**WORK REQUIRED**
Scan the material that follows. Copy every line containing the word "control".

**INFORMATION SUPPLIED**
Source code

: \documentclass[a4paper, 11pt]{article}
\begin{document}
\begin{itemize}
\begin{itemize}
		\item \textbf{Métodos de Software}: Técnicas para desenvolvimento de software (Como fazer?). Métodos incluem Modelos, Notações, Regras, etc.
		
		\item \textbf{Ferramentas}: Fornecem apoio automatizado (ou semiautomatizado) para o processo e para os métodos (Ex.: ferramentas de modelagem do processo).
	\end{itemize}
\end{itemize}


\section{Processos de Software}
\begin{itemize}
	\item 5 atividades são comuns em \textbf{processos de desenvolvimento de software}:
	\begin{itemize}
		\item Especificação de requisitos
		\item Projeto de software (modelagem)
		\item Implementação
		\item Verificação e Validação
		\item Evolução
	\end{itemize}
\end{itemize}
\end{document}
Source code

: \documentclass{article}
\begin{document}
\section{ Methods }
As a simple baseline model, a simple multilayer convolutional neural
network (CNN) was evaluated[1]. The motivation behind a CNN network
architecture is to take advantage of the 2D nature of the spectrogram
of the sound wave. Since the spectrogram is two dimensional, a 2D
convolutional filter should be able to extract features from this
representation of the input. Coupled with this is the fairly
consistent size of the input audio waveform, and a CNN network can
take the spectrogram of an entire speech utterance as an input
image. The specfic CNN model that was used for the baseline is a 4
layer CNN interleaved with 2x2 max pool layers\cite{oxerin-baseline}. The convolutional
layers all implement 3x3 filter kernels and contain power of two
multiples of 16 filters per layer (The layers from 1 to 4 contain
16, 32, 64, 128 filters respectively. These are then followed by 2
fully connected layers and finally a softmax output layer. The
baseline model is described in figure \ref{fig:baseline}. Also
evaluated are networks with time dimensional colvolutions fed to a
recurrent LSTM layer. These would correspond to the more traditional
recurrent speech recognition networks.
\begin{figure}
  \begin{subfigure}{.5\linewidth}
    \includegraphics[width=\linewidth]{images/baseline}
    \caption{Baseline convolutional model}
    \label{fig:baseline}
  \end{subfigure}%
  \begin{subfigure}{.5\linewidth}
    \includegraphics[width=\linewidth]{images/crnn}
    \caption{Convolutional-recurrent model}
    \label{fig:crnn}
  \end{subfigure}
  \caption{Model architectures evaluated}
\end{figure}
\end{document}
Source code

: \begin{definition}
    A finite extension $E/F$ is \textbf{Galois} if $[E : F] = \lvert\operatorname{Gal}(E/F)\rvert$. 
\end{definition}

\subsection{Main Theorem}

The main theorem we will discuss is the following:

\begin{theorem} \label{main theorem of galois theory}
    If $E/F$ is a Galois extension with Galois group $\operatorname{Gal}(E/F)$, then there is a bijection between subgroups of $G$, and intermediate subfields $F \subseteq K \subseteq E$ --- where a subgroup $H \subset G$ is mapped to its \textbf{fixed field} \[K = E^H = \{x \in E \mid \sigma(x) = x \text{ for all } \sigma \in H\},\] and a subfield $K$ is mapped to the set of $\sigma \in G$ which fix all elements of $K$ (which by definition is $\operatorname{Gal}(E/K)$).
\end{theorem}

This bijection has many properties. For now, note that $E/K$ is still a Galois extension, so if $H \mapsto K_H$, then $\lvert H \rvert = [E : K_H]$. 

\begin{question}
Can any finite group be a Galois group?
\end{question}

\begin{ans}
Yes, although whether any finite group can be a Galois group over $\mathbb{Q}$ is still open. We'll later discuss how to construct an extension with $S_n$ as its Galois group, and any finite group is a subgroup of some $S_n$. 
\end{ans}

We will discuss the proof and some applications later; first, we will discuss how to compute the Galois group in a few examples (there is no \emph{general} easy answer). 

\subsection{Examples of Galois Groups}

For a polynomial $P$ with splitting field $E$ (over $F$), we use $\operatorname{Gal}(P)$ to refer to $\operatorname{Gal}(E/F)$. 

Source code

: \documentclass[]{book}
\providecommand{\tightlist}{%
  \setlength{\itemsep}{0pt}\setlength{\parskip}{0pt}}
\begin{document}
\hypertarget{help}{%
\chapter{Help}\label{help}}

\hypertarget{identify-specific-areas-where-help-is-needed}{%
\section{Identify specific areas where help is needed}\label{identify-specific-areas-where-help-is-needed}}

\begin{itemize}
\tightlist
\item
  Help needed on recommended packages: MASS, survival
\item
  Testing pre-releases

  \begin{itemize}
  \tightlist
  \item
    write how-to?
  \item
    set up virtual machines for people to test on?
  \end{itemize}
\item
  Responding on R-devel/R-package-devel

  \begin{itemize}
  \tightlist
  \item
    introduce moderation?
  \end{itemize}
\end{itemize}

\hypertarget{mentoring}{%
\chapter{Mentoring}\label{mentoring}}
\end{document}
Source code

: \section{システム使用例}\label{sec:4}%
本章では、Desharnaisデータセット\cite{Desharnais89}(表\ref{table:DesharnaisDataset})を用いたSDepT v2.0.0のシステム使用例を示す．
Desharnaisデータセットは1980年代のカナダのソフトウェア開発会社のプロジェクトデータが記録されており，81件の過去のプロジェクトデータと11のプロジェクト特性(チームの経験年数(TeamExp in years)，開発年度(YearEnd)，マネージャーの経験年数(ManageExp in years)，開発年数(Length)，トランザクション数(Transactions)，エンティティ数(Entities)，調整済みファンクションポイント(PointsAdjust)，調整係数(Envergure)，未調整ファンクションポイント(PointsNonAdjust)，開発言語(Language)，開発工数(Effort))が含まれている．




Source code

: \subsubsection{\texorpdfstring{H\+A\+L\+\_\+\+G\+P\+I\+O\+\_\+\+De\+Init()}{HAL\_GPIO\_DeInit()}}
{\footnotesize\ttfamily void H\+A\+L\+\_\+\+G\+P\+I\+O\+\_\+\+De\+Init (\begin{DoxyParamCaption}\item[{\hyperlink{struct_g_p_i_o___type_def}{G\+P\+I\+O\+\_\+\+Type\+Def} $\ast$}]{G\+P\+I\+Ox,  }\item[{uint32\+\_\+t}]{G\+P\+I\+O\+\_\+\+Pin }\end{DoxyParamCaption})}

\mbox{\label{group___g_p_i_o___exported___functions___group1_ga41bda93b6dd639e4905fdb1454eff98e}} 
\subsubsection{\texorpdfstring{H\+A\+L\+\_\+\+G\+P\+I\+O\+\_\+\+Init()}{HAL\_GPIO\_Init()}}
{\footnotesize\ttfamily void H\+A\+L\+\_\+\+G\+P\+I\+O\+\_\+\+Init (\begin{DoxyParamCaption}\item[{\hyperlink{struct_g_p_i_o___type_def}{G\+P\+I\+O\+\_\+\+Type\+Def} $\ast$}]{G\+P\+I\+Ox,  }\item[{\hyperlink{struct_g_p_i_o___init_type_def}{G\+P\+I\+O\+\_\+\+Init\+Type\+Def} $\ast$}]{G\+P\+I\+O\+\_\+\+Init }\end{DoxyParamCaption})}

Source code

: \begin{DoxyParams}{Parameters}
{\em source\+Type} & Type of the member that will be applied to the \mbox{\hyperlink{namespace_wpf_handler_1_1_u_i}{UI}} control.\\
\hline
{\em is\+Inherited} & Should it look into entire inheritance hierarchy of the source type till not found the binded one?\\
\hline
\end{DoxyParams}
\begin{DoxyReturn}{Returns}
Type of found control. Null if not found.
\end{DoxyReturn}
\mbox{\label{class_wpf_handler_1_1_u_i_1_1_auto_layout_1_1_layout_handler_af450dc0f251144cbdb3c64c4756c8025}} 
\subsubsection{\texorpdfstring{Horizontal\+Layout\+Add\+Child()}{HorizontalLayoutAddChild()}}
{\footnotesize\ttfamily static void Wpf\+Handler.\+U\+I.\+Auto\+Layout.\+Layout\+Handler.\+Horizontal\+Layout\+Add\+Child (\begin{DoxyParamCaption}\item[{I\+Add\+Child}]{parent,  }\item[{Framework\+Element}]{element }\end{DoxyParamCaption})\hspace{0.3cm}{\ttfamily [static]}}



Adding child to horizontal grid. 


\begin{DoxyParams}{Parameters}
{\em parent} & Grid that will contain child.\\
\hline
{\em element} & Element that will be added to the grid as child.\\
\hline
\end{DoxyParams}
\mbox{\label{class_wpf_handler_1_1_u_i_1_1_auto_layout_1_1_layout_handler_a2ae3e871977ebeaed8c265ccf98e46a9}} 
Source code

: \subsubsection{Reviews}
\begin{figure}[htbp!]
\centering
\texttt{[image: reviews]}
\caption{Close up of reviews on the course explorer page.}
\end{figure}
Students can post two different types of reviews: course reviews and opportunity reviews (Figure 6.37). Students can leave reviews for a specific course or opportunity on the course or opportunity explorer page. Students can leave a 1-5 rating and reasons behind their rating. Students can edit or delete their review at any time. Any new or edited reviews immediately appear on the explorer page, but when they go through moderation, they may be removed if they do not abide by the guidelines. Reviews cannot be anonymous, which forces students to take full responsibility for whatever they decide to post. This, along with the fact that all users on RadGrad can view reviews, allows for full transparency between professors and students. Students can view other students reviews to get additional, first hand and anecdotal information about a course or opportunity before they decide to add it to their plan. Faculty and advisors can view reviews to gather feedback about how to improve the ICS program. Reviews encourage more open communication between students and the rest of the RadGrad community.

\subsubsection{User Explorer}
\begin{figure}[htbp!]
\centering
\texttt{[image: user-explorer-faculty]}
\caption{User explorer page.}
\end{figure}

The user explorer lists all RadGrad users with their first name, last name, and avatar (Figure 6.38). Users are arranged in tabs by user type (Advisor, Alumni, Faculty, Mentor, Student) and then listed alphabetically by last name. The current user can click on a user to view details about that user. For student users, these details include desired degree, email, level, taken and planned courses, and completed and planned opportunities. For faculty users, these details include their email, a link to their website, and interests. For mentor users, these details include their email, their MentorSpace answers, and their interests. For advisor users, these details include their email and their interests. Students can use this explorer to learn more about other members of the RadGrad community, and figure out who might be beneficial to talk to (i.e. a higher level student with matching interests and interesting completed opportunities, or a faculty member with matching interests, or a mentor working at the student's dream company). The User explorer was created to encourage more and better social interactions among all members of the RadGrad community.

**RESULT OF THIS EXERCISE**
{\em source\+Type} & Type of the member that will be applied to the \mbox{\hyperlink{namespace_wpf_handler_1_1_u_i}{UI}} control.\\
Type of found control. Null if not found.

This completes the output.